On the blog of his VC firm, investor Marc Andreesen offers a rambling, preening, and transparently self-serving case about the bright future of media. Nonetheless, he does make a persuasive case that, because of the sheer volume of material online, the search for reliable reporting is increasingly important:

On the Internet, there is no limitation to the number of outlets or voices in the news chorus. Therefore, quality can easily coexist with crap. All can thrive in their respective markets. And, the more noise, confusion, and crap – the more there is an increase of, and corresponding need for, trusted guides, respected experts, and quality brands.

 

3. Kurt Vonnegut’s Infographic Thesis

Decades ago, novelist Kurt Vonnegut proposed a Master’s thesis that showed how stories shared a number of “shapes” – and these shapes could be drawn out on graph paper.
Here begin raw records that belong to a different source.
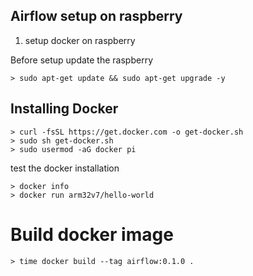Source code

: ## Airflow setup on raspberry
1. setup docker on raspberry

Before setup update the raspberry 
```
> sudo apt-get update && sudo apt-get upgrade -y
```
## Installing Docker
```
> curl -fsSL https://get.docker.com -o get-docker.sh
> sudo sh get-docker.sh
> sudo usermod -aG docker pi
```

test the docker installation
```
> docker info
> docker run arm32v7/hello-world
```
# Build docker image
```
> time docker build --tag airflow:0.1.0 .
```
The thesis was rejected by the University of Chicago “because it was so simple and looked like too much fun.” Now, graphic artist Maya Eilam has used a series of ingenious infographics to apply Vonnegut’s thesis to stories ranging from The Old Testament to The Sopranos. Not to be missed.

 

And Vonnegut’s not alone. British site The Poke offers this infographic showing every death and murder in the Shakespeare catalogue.

 

4. A Word of Advice on Advice

“Seeking advice you have no intention of following is a time-honored American tradition,” writes Joe Queenan in his spectacular survey of the advice industry and the paradoxical culture it has spawned. He elaborates:

At some level people know that, unless the good word comes from McKinsey or Warren Buffett, most off-the-cuff advice is useless. Consider, for example, people who poke you in the chest and say, “A word to the wise.” This expression makes no sense. If you are already wise, why would you need a word from anybody? It should be: a word from the wise. This is the whole problem. The word never comes from the wise. It always comes from an idiot.

 

5. Microsoft: The Dog that Caught the Car

Who would have guessed that John Gruber, the savviest chronicler of everything Apple, would offer the most insightful assessment of Microsoft’s triumphs and failures. Microsoft’s problem, he writes, is that it never got over its original mantra:

In the beginning, Bill Gates stated the company’s goal: “A computer on every desk and in every home.” That was crazy. The PC revolution was well underway, but the grand total of PCs sold when Gates stated that mantra was, by today’s standards, effectively zero. The industry was measuring sales in the thousands, but Gates was already thinking about billions

A computer on every desk and in every home was incredible foresight for 1977. It carried Microsoft for 25 years of growth. But once that goal was achieved, I don’t think they knew where to go. They were like the dog that caught the car.

 

6. Why Football Punts on Moneyball

In ESPN The Magazine‘s “analytics issue,” Nate Silver attempts to explain why the NFL continues to ignore statistics even as baseball and basketball are becoming overrun by data-geeks. The NFL’s reluctance is not due to a lack of good data:

Since at least 1971, statistical analyses have demonstrated that kicking and punting are not only no fun but are also done far too often. Teams ought to be going for it much more, especially in fourth-and-short situations at almost any time and any location on the field…My view is that NFL coaches aren’t irrational or ignorant of the statistics as much as they are poorly incentivized to get these decisions right. The average NFL team has been owned by the same family or organization since 1980.